- _TASK DESCRIPTION_
Return, word for word, the lines of the listing below from the one with "- arg.h : my" through the one with "user's videos count.", and no other lines.
**** THE DATA ****
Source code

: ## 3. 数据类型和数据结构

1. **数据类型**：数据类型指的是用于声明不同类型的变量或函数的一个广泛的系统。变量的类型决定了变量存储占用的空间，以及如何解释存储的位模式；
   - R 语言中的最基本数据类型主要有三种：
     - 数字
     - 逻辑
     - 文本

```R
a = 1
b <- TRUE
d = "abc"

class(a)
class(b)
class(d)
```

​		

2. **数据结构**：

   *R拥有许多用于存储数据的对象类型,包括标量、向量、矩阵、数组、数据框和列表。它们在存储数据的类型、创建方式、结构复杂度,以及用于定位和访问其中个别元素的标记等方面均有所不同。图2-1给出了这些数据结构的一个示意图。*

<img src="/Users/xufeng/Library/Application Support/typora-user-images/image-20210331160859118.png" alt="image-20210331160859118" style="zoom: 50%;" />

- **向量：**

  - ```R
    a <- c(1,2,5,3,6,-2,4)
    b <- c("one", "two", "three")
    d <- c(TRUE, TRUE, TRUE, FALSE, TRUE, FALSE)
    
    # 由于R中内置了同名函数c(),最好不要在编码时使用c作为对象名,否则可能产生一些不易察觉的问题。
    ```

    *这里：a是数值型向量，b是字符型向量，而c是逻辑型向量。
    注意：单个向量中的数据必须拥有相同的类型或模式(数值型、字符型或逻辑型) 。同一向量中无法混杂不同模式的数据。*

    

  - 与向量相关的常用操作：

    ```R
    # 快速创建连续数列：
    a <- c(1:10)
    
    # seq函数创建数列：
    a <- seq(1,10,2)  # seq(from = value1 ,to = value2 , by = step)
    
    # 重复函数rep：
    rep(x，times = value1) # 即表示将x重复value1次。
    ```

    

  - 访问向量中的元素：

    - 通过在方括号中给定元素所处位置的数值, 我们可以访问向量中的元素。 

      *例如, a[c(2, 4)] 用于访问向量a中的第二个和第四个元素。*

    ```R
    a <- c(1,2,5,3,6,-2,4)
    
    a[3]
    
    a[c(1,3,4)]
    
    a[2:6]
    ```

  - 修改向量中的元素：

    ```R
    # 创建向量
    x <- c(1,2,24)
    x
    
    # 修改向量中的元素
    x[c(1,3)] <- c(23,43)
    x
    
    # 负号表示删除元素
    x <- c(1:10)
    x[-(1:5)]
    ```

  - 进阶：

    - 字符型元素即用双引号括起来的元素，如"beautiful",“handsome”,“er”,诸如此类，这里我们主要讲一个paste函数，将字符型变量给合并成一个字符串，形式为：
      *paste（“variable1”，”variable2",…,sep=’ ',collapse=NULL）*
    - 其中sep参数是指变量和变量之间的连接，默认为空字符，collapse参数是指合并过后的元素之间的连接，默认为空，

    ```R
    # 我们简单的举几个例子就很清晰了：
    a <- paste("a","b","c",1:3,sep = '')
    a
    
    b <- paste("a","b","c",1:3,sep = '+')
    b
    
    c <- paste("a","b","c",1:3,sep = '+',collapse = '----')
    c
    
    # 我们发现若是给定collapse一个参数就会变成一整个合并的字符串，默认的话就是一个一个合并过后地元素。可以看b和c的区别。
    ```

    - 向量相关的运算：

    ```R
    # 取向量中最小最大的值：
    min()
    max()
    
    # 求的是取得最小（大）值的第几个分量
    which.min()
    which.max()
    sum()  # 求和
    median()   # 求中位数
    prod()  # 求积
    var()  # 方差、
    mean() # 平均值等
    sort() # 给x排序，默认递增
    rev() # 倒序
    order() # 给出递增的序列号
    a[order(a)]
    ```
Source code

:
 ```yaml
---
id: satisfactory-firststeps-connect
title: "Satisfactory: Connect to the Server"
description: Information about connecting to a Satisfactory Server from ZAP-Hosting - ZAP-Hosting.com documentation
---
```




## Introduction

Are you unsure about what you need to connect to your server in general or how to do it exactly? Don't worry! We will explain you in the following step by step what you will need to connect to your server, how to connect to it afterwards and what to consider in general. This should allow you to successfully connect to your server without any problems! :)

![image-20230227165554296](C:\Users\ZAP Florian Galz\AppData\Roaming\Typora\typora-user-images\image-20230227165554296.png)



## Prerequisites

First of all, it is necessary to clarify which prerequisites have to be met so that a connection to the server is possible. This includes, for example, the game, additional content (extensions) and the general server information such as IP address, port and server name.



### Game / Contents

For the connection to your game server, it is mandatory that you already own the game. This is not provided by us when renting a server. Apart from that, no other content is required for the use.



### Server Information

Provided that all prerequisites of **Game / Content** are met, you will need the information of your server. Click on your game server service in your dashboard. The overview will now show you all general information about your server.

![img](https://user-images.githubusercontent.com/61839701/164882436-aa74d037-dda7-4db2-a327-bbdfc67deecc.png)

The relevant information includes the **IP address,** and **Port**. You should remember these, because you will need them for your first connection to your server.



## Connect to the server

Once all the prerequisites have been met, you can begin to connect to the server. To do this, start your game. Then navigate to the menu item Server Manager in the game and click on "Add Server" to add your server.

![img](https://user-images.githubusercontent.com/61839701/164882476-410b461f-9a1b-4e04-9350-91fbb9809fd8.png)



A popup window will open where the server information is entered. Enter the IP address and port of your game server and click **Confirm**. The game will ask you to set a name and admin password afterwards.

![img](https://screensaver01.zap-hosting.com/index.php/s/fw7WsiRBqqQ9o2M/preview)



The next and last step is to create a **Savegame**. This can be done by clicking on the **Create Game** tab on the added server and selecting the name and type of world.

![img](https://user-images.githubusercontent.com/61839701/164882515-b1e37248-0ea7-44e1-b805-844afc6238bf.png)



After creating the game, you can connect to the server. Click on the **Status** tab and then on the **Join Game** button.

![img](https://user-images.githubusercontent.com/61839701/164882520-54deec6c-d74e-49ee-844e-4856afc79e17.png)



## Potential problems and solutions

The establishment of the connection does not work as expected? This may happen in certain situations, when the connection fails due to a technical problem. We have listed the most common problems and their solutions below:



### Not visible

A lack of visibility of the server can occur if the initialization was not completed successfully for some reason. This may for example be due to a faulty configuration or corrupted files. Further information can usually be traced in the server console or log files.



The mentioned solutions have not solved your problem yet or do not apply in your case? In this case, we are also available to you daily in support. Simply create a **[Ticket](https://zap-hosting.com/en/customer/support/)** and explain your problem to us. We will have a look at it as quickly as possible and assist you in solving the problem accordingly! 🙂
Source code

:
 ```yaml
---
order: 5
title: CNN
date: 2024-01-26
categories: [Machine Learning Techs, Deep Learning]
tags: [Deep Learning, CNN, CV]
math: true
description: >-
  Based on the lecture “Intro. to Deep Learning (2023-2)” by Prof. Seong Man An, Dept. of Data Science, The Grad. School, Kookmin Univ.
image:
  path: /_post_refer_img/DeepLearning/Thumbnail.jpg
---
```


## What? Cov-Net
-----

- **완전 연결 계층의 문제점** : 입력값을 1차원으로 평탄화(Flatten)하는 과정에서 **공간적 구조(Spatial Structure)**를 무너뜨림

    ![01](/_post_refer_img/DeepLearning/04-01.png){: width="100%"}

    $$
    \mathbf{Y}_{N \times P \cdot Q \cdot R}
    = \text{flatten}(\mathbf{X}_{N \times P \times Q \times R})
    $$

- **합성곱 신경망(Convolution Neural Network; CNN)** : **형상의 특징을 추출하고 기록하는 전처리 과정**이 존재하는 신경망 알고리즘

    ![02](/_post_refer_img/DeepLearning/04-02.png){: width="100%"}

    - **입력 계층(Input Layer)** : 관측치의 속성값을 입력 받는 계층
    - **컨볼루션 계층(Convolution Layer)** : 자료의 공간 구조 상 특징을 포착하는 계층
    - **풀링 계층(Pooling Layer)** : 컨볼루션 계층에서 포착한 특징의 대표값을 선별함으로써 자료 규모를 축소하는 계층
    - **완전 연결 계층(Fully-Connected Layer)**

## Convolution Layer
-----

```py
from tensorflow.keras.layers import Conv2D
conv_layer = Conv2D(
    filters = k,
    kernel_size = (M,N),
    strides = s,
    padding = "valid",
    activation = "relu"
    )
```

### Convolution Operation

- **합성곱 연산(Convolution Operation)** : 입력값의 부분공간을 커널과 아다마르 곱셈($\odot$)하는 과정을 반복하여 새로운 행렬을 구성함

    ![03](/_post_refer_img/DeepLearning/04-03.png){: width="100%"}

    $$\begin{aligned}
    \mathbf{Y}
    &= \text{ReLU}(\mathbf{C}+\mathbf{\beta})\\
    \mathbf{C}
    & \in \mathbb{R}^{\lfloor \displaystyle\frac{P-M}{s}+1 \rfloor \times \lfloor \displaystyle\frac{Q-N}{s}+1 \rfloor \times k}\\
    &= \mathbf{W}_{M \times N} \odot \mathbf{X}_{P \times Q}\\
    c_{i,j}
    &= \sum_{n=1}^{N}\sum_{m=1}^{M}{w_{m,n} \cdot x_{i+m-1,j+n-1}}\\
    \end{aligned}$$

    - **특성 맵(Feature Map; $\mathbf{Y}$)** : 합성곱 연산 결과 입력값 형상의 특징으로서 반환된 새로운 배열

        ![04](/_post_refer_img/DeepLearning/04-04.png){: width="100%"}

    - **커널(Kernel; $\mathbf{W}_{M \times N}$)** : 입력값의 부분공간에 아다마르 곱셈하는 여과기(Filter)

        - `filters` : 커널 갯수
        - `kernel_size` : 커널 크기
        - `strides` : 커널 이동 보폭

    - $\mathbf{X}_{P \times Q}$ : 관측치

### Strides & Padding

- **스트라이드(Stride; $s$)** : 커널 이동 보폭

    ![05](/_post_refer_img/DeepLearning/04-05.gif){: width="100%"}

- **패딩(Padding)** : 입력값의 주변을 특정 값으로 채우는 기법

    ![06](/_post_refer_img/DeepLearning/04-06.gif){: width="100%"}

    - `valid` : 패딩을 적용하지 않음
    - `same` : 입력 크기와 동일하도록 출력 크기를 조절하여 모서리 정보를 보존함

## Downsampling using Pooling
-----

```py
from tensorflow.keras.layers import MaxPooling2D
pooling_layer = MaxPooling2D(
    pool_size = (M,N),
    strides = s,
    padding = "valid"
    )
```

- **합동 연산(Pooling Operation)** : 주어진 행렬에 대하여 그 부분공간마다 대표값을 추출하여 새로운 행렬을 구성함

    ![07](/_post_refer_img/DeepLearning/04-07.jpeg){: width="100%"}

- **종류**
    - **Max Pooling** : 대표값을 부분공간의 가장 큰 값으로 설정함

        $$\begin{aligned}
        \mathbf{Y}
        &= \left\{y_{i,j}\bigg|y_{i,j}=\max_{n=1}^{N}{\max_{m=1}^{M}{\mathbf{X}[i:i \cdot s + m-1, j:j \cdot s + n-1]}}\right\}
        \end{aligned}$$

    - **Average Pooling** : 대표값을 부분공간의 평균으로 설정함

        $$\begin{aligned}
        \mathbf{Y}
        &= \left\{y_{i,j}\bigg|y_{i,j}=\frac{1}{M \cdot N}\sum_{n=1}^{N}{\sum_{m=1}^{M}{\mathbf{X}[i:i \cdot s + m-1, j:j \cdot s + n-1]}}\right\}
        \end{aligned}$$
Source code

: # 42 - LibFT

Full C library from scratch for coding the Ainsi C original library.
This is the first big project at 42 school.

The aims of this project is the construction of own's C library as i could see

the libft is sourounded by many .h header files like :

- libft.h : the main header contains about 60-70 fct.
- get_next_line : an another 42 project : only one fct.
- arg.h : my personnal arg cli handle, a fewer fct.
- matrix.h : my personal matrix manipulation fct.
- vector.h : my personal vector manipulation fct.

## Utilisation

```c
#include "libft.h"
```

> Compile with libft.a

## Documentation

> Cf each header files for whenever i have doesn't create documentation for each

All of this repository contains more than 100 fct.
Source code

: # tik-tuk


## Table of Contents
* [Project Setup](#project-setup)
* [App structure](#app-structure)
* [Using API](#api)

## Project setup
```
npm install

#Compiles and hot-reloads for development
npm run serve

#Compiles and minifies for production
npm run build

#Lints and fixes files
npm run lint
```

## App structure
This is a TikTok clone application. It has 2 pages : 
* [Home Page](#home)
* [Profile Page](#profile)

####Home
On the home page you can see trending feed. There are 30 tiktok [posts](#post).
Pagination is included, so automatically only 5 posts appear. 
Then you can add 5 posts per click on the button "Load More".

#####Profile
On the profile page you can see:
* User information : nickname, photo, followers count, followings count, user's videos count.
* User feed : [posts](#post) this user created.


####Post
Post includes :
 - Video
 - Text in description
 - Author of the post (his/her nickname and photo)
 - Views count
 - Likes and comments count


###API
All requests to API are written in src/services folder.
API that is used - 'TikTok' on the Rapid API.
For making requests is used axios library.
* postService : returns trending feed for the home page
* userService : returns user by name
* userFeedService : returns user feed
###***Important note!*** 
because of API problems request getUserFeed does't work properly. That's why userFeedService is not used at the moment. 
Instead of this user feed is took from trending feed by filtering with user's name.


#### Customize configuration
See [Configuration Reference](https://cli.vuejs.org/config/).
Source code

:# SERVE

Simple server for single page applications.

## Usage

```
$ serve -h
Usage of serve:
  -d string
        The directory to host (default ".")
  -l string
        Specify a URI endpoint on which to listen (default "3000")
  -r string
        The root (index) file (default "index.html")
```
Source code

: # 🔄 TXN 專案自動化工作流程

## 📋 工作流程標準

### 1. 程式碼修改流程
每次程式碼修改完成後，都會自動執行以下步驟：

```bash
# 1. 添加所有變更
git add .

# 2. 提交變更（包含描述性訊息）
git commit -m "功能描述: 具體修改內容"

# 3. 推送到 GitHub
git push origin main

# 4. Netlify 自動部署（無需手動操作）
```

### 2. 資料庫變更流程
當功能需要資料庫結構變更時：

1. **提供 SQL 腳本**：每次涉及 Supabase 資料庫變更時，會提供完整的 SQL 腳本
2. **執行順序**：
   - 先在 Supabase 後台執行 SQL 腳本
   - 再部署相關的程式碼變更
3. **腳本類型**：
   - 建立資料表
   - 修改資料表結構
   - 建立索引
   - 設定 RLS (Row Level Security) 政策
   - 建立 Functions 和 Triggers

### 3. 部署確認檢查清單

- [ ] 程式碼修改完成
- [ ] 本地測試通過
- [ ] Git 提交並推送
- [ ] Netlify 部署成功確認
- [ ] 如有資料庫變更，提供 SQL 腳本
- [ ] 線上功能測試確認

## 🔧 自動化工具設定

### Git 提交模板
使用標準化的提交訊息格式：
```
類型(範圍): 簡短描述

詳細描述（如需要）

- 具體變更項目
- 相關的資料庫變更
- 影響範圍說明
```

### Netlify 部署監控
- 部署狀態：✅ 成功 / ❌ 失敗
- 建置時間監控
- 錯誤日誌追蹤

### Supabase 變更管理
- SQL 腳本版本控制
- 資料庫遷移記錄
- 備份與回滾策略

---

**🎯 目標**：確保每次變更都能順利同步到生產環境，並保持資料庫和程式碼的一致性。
****
- _YOUR RESPONSE_
- arg.h : my personnal arg cli handle, a fewer fct.
- matrix.h : my personal matrix manipulation fct.
- vector.h : my personal vector manipulation fct.

## Utilisation

```c
#include "libft.h"
```

> Compile with libft.a

## Documentation

> Cf each header files for whenever i have doesn't create documentation for each

All of this repository contains more than 100 fct.
Source code

: # tik-tuk


## Table of Contents
* [Project Setup](#project-setup)
* [App structure](#app-structure)
* [Using API](#api)

## Project setup
```
npm install

#Compiles and hot-reloads for development
npm run serve

#Compiles and minifies for production
npm run build

#Lints and fixes files
npm run lint
```

## App structure
This is a TikTok clone application. It has 2 pages : 
* [Home Page](#home)
* [Profile Page](#profile)

####Home
On the home page you can see trending feed. There are 30 tiktok [posts](#post).
Pagination is included, so automatically only 5 posts appear. 
Then you can add 5 posts per click on the button "Load More".

#####Profile
On the profile page you can see:
* User information : nickname, photo, followers count, followings count, user's videos count.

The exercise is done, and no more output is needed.